CALGARY, ALBERTA--(Marketwired - Dec. 17, 2013) - Traverse Energy Ltd. (the "Corporation") (TSX VENTURE:TVL) announces that it has closed the second and final tranche (the "Final Tranche") of its previously announced non-brokered private placement (the "Private Placement") of common shares of the Corporation ("Shares") issued on a "flow through" basis within the meaning of the Income Tax Act (Canada) (the "Tax Act") at $0.84 per Share. The Corporation issued 1,608,750 Shares for gross proceeds of $1,351,350 in the Final Tranche. These Shares are subject to a hold period under applicable securities law until April 18, 2014.
The Corporation issued a total of 4,000,000 Shares in the Private Placement for total gross proceeds of $3,360,000. The Corporation paid an aggregate finder's fee of $120,519 to five registered brokers in consideration for placing an aggregate of 2,391,250 Shares under the Private Placement.
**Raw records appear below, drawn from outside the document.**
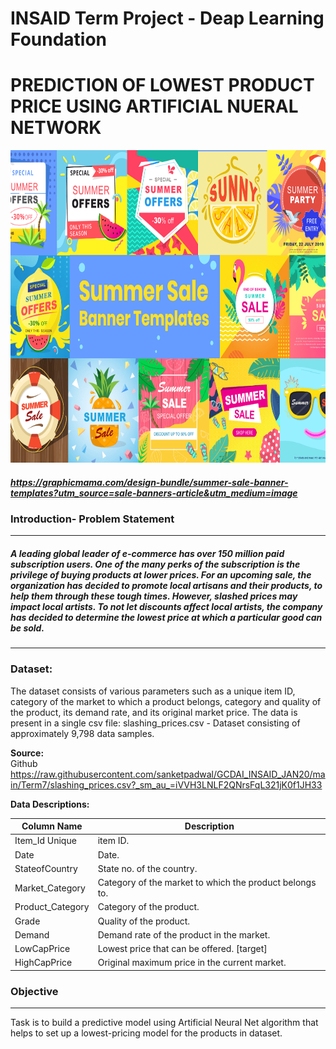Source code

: # INSAID Term Project - Deap Learning Foundation
# **PREDICTION OF LOWEST PRODUCT PRICE USING ARTIFICIAL NUERAL NETWORK**
<img src="https://github.com/sanketpadwal/GCDAI_INSAID_JAN20/blob/main/Term7/60184848bf83e-Summer%20Sale%20Banner%20Templates.png?raw=true" width="1000" height="500" />

##### https://graphicmama.com/design-bundle/summer-sale-banner-templates?utm_source=sale-banners-article&utm_medium=image



### **Introduction- Problem Statement**
---
##### A leading global leader of e-commerce has over 150 million paid subscription users. One of the many perks of the subscription is the privilege of buying products at lower prices. For an upcoming sale, the organization has decided to promote local artisans and their products, to help them through these tough times. However, slashed prices may impact local artists. To not let discounts affect local artists, the company has decided to determine the lowest price at which a particular good can be sold.
---

### **Dataset:**
The dataset consists of various parameters such as a unique item ID, category of the market to which a product belongs, category and quality of the product, its demand rate, and its original market price. The data is present in a single csv file: slashing_prices.csv - Dataset consisting of approximately 9,798 data samples.

**Source:**<br> 
Github <br> https://raw.githubusercontent.com/sanketpadwal/GCDAI_INSAID_JAN20/main/Term7/slashing_prices.csv?_sm_au_=iVVH3LNLF2QNrsFqL321jK0f1JH33


**Data Descriptions:** 

| Column Name           | Description |
|-----------------------|-------------|
| Item_Id Unique        | item ID. |
| Date                  | Date.
| StateofCountry        | State no. of the country.
| Market_Category       | Category of the market to which the product belongs to. |
| Product_Category      | Category of the product.
| Grade                 | Quality of the product.
| Demand                |Demand rate of the product in the market.
|LowCapPrice            |Lowest price that can be offered. [target]
| HighCapPrice          |Original maximum price in the current market.


### **Objective**
---
Task is to build a predictive model using Artificial Neural Net algorithm that helps to set up a lowest-pricing model for the products in dataset.
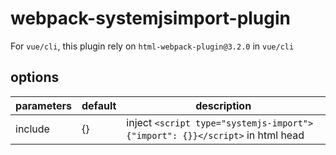 # webpack-systemjsimport-plugin

For `vue/cli`, this plugin rely on `html-webpack-plugin@3.2.0` in `vue/cli`


## options

| parameters | default | description | 
| ---- | ---- | ---- |
| include | {} | inject `<script type="systemjs-import">{"import": {}}</script>` in html head |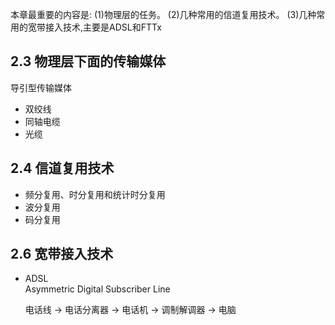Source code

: 本章最重要的内容是:
(1)物理层的任务。
(2)几种常用的信道复用技术。
(3)几种常用的宽带接入技术,主要是ADSL和FTTx

## 2.3 物理层下面的传输媒体
导引型传输媒体
* 双绞线
* 同轴电缆
* 光缆

## 2.4 信道复用技术
* 频分复用、时分复用和统计时分复用
* 波分复用
* 码分复用

## 2.6 宽带接入技术
* ADSL  
Asymmetric Digital Subscriber Line

    电话线 -> 电话分离器
                        -> 电话机
                        -> 调制解调器
                                    -> 电脑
Subsequent to the Corporation's previously announced closing of the first tranche of the Private Placement ("First Tranche"), adjustments were made to the terms of the Private Placement to allow subscribers of both the First Tranche and the Final Tranche to receive either the renunciation of Canadian exploration expenses or Canadian development expenses. As a result, the Corporation issued (i) 2,883,050 Shares on a "flow through" basis eligible for the renunciation of Canadian exploration expenses within the meaning of the Tax Act; and (ii) 1,116,950 Shares were issued on a "flow through" basis eligible for the renunciation of Canadian development expenses ("CDE") within the meaning of the Tax Act. Insiders of the Corporation participated in the Private Placement and purchased an aggregate of 966,950 Shares eligible for the renunciation of CDE, or 24% of the Private Placement.
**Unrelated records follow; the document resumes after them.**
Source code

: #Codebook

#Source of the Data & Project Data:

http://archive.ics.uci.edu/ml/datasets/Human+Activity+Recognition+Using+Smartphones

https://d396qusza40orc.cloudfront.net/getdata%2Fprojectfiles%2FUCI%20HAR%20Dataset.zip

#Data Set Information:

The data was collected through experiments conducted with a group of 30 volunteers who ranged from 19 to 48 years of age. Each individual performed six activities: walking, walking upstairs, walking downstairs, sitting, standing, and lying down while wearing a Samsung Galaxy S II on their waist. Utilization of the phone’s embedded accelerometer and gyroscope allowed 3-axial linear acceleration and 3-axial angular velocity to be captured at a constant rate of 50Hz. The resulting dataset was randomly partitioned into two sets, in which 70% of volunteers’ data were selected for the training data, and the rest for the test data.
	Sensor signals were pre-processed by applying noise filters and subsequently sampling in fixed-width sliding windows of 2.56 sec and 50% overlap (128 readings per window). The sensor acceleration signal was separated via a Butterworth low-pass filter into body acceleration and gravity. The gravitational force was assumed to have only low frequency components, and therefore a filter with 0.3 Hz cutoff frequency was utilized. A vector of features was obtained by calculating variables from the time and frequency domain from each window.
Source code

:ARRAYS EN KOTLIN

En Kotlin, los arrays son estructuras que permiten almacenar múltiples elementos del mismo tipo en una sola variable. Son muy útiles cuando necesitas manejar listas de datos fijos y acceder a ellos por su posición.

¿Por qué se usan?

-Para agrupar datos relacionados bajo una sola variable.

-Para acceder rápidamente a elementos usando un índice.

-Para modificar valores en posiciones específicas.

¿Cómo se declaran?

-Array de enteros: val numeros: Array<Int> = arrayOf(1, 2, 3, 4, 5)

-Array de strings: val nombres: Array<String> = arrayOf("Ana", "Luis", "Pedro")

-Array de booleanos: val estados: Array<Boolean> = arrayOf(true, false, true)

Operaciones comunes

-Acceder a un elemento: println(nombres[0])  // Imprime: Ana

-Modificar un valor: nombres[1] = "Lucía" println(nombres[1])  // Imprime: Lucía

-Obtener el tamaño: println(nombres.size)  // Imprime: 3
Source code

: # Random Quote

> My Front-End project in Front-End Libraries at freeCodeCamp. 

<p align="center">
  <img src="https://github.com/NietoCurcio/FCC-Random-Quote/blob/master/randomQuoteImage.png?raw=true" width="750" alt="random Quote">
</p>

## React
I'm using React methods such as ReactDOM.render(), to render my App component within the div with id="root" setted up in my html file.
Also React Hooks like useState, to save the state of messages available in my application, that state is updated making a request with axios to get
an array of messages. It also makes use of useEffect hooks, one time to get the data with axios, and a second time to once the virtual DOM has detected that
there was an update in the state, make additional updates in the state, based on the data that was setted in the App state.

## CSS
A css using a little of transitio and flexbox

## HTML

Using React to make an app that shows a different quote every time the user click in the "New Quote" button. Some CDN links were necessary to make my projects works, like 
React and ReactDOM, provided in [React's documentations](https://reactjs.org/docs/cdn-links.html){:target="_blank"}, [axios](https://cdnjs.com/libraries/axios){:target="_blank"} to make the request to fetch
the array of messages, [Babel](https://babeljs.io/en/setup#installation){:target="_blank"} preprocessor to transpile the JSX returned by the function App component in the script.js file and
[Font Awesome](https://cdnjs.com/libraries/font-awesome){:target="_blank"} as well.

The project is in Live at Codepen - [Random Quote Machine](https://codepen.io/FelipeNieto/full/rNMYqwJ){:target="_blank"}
The Corporation intends to use the proceeds from the Private Placement to fund a portion of its exploration drilling activities in the province of Alberta.
Acquisition of DLS Energy Ltd.
The Corporation is also pleased to announce that it has closed the acquisition (the "Acquisition") of all the issued and outstanding common shares of a private oil and gas company, DLS Energy Ltd. ("DLS"). The total consideration paid for all of the issued and outstanding common shares of DLS ("DLS Shares") was $414,700.04.
The Corporation received conditional approval of the Acquisition from the TSX Venture Exchange ("TSXV") on December 12, 2013. The Acquisition of DLS was considered a Reviewable Transaction as defined in TSXV Policy 5.3- Acquisitions and Dispositions of Non-Cash Assets as each of David H. Erickson and Laurie J. Smith are directors and officers of the Corporation and are also directors and officers of DLS. Sharon Supple is an officer of the Corporation and a director of DLS. Each of Mr. Smith and Mr. Erickson declared his interest in the Acquisition to the board of directors of the Corporation and abstained from the approval thereof.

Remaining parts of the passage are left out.